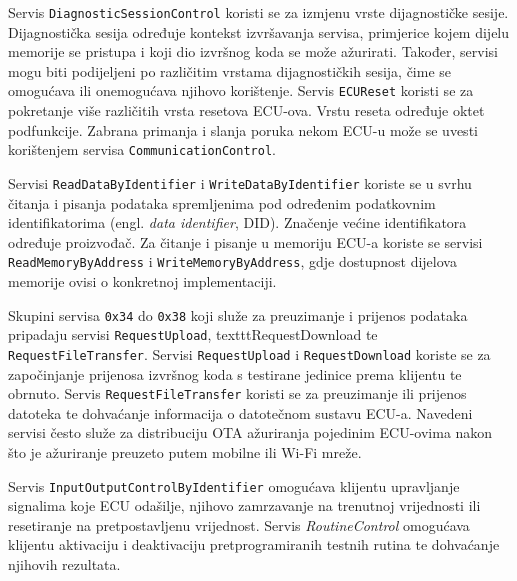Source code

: \documentclass[times, utf8, diplomski, numeric]{fer}
\begin{document}
Servis \texttt{DiagnosticSessionControl} koristi se za izmjenu vrste dijagnostičke sesije. Dijagnostička sesija određuje kontekst izvršavanja servisa, primjerice kojem dijelu memorije se pristupa i koji dio izvršnog koda se može ažurirati. Također, servisi mogu biti podijeljeni po različitim vrstama dijagnostičkih sesija, čime se omogućava ili onemogućava njihovo korištenje. Servis \texttt{ECUReset} koristi se za pokretanje više različitih vrsta resetova ECU-ova. Vrstu reseta određuje oktet podfunkcije. Zabrana primanja i slanja poruka nekom ECU-u može se uvesti korištenjem servisa \texttt{CommunicationControl}.

Servisi \texttt{ReadDataByIdentifier} i \texttt{WriteDataByIdentifier} koriste se u svrhu čitanja i pisanja podataka spremljenima pod određenim podatkovnim identifikatorima (engl. \textit{data identifier}, DID). Značenje većine identifikatora određuje proizvođač. Za čitanje i pisanje u memoriju ECU-a koriste se servisi \texttt{ReadMemoryByAddress} i \texttt{WriteMemoryByAddress}, gdje dostupnost dijelova memorije ovisi o konkretnoj implementaciji\cite{falch2022uds, dissecto2023uds}.

Skupini servisa \texttt{0x34} do \texttt{0x38} koji služe za preuzimanje i prijenos podataka pripadaju servisi \texttt{RequestUpload}, texttt{RequestDownload} te \texttt{RequestFileTransfer}. Servisi \texttt{RequestUpload} i \texttt{RequestDownload} koriste se za započinjanje prijenosa izvršnog koda s testirane jedinice prema klijentu te obrnuto. Servis \texttt{RequestFileTransfer} koristi se za preuzimanje ili prijenos datoteka te dohvaćanje informacija o datotečnom sustavu ECU-a. Navedeni servisi često služe za distribuciju OTA ažuriranja pojedinim ECU-ovima nakon što je ažuriranje preuzeto putem mobilne ili Wi-Fi mreže.

Servis \texttt{InputOutputControlByIdentifier} omogućava klijentu upravljanje signalima koje ECU odašilje, njihovo zamrzavanje na trenutnoj vrijednosti ili resetiranje na pretpostavljenu vrijednost. Servis \textit{RoutineControl} omogućava klijentu aktivaciju i deaktivaciju pretprogramiranih testnih rutina te dohvaćanje njihovih rezultata.
\end{document}
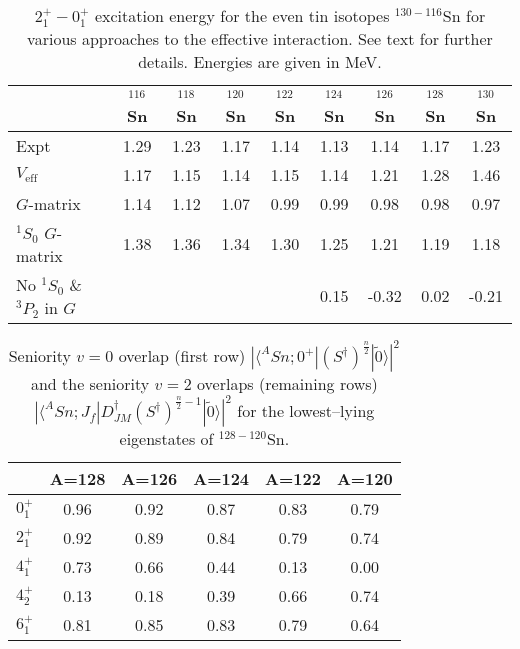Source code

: \documentclass[preprint,rmp,aps,floatfix]{revtex4}
\begin{document}
\newpage


\begin{table}[hbt]
\begin{center}
\caption{ $2^+_1-0^+_1$ excitation energy for the 
even tin isotopes $^{130-116}$Sn for various approaches
to the effective interaction. See text for further details. 
Energies are given in MeV. \label{tab:table_tincalc1}}
\begin{tabular}{lcccccccc}\hline
 & {$^{116}$Sn} & {$^{118}$Sn} & {$^{120}$Sn} &{$^{122}$Sn} & {$^{124}$Sn} & {$^{126}$Sn} & {$^{128}$Sn} & {$^{130}$Sn} \\ \hline
Expt & 1.29 & 1.23 & 1.17 & 1.14 & 1.13 & 1.14 & 1.17 & 1.23 \\
$V_{\mathrm{eff}}$ & 1.17 & 1.15 & 1.14 & 1.15 & 1.14 & 1.21 & 1.28 & 1.46 \\
$G$-matrix &1.14 & 1.12& 1.07 & 0.99 & 0.99 & 0.98 & 0.98 & 0.97  \\
$^1S_0$ $G$-matrix &1.38 &1.36 &1.34 &1.30 & 1.25& 1.21 &1.19 &1.18 \\
No $^1S_0$ \& $^3P_2$ in $G$ &     &     &     &      &0.15 &-0.32 &0.02 &-0.21  \\\hline
\end{tabular}
\end{center}
\end{table}


\begin{table}[htbp]
\caption{ Seniority $v=0$ overlap (first row)  
         $|\langle ^{A}Sn;0^{+}|(S^{\dagger})^{\frac{n}{2}}| 
         \tilde{0} \rangle |^{2}$ and the seniority $v=2$ 
         overlaps (remaining rows) $|\langle ^{A}Sn ;J_{f}|
         D^{\dagger}_{JM}(S^{\dagger})^{\frac{n}{2} - 1}| 
         \tilde{0} \rangle |^{2}$ for the lowest--lying eigenstates 
         of $^{128-120}$Sn.\label{tab:seniority}}
\begin{center}
\begin{tabular}{cccccc}
\hline
 & A=128 & A=126 & A=124 & A=122 & A=120 \\ 
\hline
$0^{+}_{1}$ & 0.96 & 0.92 & 0.87 & 0.83 & 0.79 \\ 
$2^{+}_{1}$ & 0.92 & 0.89 & 0.84 & 0.79 & 0.74 \\ 
$4^{+}_{1}$ & 0.73 & 0.66 & 0.44 & 0.13 & 0.00 \\ 
$4^{+}_{2}$ & 0.13 & 0.18 & 0.39 & 0.66 & 0.74 \\
$6^{+}_{1}$ & 0.81 & 0.85 & 0.83 & 0.79 & 0.64 \\
\hline
\end{tabular}
\end{center}
\end{table}
\end{document}
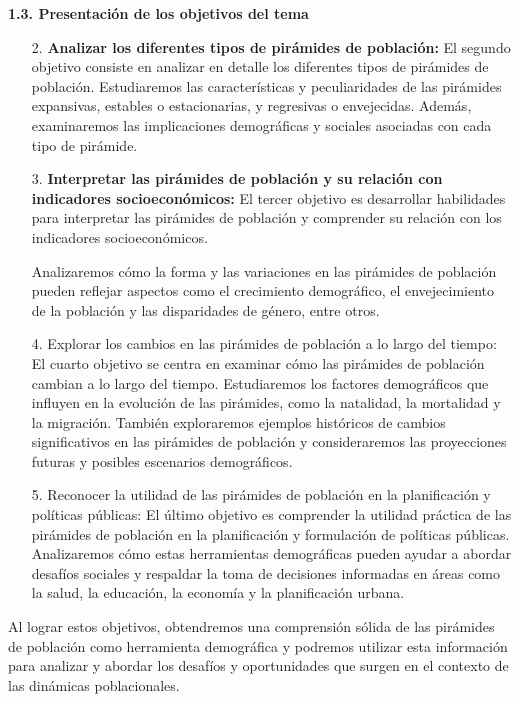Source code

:\documentclass[8pt,a4paper]{beamer}
\begin{document}
{\begin{frame}{}
\begin{block}{\textbf{1.3. Presentación de los objetivos del tema}}
\begin{enumerate}
\item[2.] \textbf{Analizar los diferentes tipos de pirámides de población:} El segundo objetivo consiste en analizar en detalle los diferentes tipos de pirámides de población. Estudiaremos las características y peculiaridades de las pirámides expansivas, estables o estacionarias, y regresivas o envejecidas. Además, examinaremos las implicaciones demográficas y sociales asociadas con cada tipo de pirámide.

\item[3.] \textbf{Interpretar las pirámides de población y su relación con indicadores socioeconómicos:} El tercer objetivo es desarrollar habilidades para interpretar las pirámides de población y comprender su relación con los indicadores socioeconómicos. 

\end{enumerate}
\end{block}

\end{frame}


\begin{frame}{}
\begin{block}{}
\justifying

\begin{enumerate}
\justifying
\item[{}] Analizaremos cómo la forma y las variaciones en las pirámides de población pueden reflejar aspectos como el crecimiento demográfico, el envejecimiento de la población y las disparidades de género, entre otros.

\item[4.] Explorar los cambios en las pirámides de población a lo largo del tiempo: El cuarto objetivo se centra en examinar cómo las pirámides de población cambian a lo largo del tiempo. Estudiaremos los factores demográficos que influyen en la evolución de las pirámides, como la natalidad, la mortalidad y la migración. También exploraremos ejemplos históricos de cambios significativos en las pirámides de población y consideraremos las proyecciones futuras y posibles escenarios demográficos.

\item[5.] Reconocer la utilidad de las pirámides de población en la planificación y políticas públicas: El último objetivo es comprender la utilidad práctica de las pirámides de población en la planificación y formulación de políticas públicas. Analizaremos cómo estas herramientas demográficas pueden ayudar a abordar desafíos sociales y respaldar la toma de decisiones informadas en áreas como la salud, la educación, la economía y la planificación urbana.
\end{enumerate}
Al lograr estos objetivos, obtendremos una comprensión sólida de las pirámides de población como herramienta demográfica y podremos utilizar esta información para analizar y abordar los desafíos y oportunidades que surgen en el contexto de las dinámicas poblacionales.
\end{block}


\end{frame}}
\end{document}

- _REQUIRED WORK_: Would you copy out the data exactly, leaving every picture out?

- _WRITTEN REPLY_:
Source code

: \documentclass[times, utf8, diplomski, numeric]{fer}
\begin{document}
Servis \texttt{DiagnosticSessionControl} koristi se za izmjenu vrste dijagnostičke sesije. Dijagnostička sesija određuje kontekst izvršavanja servisa, primjerice kojem dijelu memorije se pristupa i koji dio izvršnog koda se može ažurirati. Također, servisi mogu biti podijeljeni po različitim vrstama dijagnostičkih sesija, čime se omogućava ili onemogućava njihovo korištenje. Servis \texttt{ECUReset} koristi se za pokretanje više različitih vrsta resetova ECU-ova. Vrstu reseta određuje oktet podfunkcije. Zabrana primanja i slanja poruka nekom ECU-u može se uvesti korištenjem servisa \texttt{CommunicationControl}.

Servisi \texttt{ReadDataByIdentifier} i \texttt{WriteDataByIdentifier} koriste se u svrhu čitanja i pisanja podataka spremljenima pod određenim podatkovnim identifikatorima (engl. \textit{data identifier}, DID). Značenje većine identifikatora određuje proizvođač. Za čitanje i pisanje u memoriju ECU-a koriste se servisi \texttt{ReadMemoryByAddress} i \texttt{WriteMemoryByAddress}, gdje dostupnost dijelova memorije ovisi o konkretnoj implementaciji\cite{falch2022uds, dissecto2023uds}.

Skupini servisa \texttt{0x34} do \texttt{0x38} koji služe za preuzimanje i prijenos podataka pripadaju servisi \texttt{RequestUpload}, texttt{RequestDownload} te \texttt{RequestFileTransfer}. Servisi \texttt{RequestUpload} i \texttt{RequestDownload} koriste se za započinjanje prijenosa izvršnog koda s testirane jedinice prema klijentu te obrnuto. Servis \texttt{RequestFileTransfer} koristi se za preuzimanje ili prijenos datoteka te dohvaćanje informacija o datotečnom sustavu ECU-a. Navedeni servisi često služe za distribuciju OTA ažuriranja pojedinim ECU-ovima nakon što je ažuriranje preuzeto putem mobilne ili Wi-Fi mreže.

Servis \texttt{InputOutputControlByIdentifier} omogućava klijentu upravljanje signalima koje ECU odašilje, njihovo zamrzavanje na trenutnoj vrijednosti ili resetiranje na pretpostavljenu vrijednost. Servis \textit{RoutineControl} omogućava klijentu aktivaciju i deaktivaciju pretprogramiranih testnih rutina te dohvaćanje njihovih rezultata.
\end{document}
Source code

: \documentclass[preprint,rmp,aps,floatfix]{revtex4}
\begin{document}
\newpage


\begin{table}[hbt]
\begin{center}
\caption{ $2^+_1-0^+_1$ excitation energy for the 
even tin isotopes $^{130-116}$Sn for various approaches
to the effective interaction. See text for further details. 
Energies are given in MeV. \label{tab:table_tincalc1}}
\begin{tabular}{lcccccccc}\hline
 & {$^{116}$Sn} & {$^{118}$Sn} & {$^{120}$Sn} &{$^{122}$Sn} & {$^{124}$Sn} & {$^{126}$Sn} & {$^{128}$Sn} & {$^{130}$Sn} \\ \hline
Expt & 1.29 & 1.23 & 1.17 & 1.14 & 1.13 & 1.14 & 1.17 & 1.23 \\
$V_{\mathrm{eff}}$ & 1.17 & 1.15 & 1.14 & 1.15 & 1.14 & 1.21 & 1.28 & 1.46 \\
$G$-matrix &1.14 & 1.12& 1.07 & 0.99 & 0.99 & 0.98 & 0.98 & 0.97  \\
$^1S_0$ $G$-matrix &1.38 &1.36 &1.34 &1.30 & 1.25& 1.21 &1.19 &1.18 \\
No $^1S_0$ \& $^3P_2$ in $G$ &     &     &     &      &0.15 &-0.32 &0.02 &-0.21  \\\hline
\end{tabular}
\end{center}
\end{table}


\begin{table}[htbp]
\caption{ Seniority $v=0$ overlap (first row)  
         $|\langle ^{A}Sn;0^{+}|(S^{\dagger})^{\frac{n}{2}}| 
         \tilde{0} \rangle |^{2}$ and the seniority $v=2$ 
         overlaps (remaining rows) $|\langle ^{A}Sn ;J_{f}|
         D^{\dagger}_{JM}(S^{\dagger})^{\frac{n}{2} - 1}| 
         \tilde{0} \rangle |^{2}$ for the lowest--lying eigenstates 
         of $^{128-120}$Sn.\label{tab:seniority}}
\begin{center}
\begin{tabular}{cccccc}
\hline
 & A=128 & A=126 & A=124 & A=122 & A=120 \\ 
\hline
$0^{+}_{1}$ & 0.96 & 0.92 & 0.87 & 0.83 & 0.79 \\ 
$2^{+}_{1}$ & 0.92 & 0.89 & 0.84 & 0.79 & 0.74 \\ 
$4^{+}_{1}$ & 0.73 & 0.66 & 0.44 & 0.13 & 0.00 \\ 
$4^{+}_{2}$ & 0.13 & 0.18 & 0.39 & 0.66 & 0.74 \\
$6^{+}_{1}$ & 0.81 & 0.85 & 0.83 & 0.79 & 0.64 \\
\hline
\end{tabular}
\end{center}
\end{table}
\end{document}
Source code

:\documentclass[8pt,a4paper]{beamer}
\begin{document}
{\begin{frame}{}
\begin{block}{\textbf{1.3. Presentación de los objetivos del tema}}
\begin{enumerate}
\item[2.] \textbf{Analizar los diferentes tipos de pirámides de población:} El segundo objetivo consiste en analizar en detalle los diferentes tipos de pirámides de población. Estudiaremos las características y peculiaridades de las pirámides expansivas, estables o estacionarias, y regresivas o envejecidas. Además, examinaremos las implicaciones demográficas y sociales asociadas con cada tipo de pirámide.

\item[3.] \textbf{Interpretar las pirámides de población y su relación con indicadores socioeconómicos:} El tercer objetivo es desarrollar habilidades para interpretar las pirámides de población y comprender su relación con los indicadores socioeconómicos. 

\end{enumerate}
\end{block}

\end{frame}


\begin{frame}{}
\begin{block}{}
\justifying

\begin{enumerate}
\justifying
\item[{}] Analizaremos cómo la forma y las variaciones en las pirámides de población pueden reflejar aspectos como el crecimiento demográfico, el envejecimiento de la población y las disparidades de género, entre otros.

\item[4.] Explorar los cambios en las pirámides de población a lo largo del tiempo: El cuarto objetivo se centra en examinar cómo las pirámides de población cambian a lo largo del tiempo. Estudiaremos los factores demográficos que influyen en la evolución de las pirámides, como la natalidad, la mortalidad y la migración. También exploraremos ejemplos históricos de cambios significativos en las pirámides de población y consideraremos las proyecciones futuras y posibles escenarios demográficos.

\item[5.] Reconocer la utilidad de las pirámides de población en la planificación y políticas públicas: El último objetivo es comprender la utilidad práctica de las pirámides de población en la planificación y formulación de políticas públicas. Analizaremos cómo estas herramientas demográficas pueden ayudar a abordar desafíos sociales y respaldar la toma de decisiones informadas en áreas como la salud, la educación, la economía y la planificación urbana.
\end{enumerate}
Al lograr estos objetivos, obtendremos una comprensión sólida de las pirámides de población como herramienta demográfica y podremos utilizar esta información para analizar y abordar los desafíos y oportunidades que surgen en el contexto de las dinámicas poblacionales.
\end{block}


\end{frame}}
\end{document}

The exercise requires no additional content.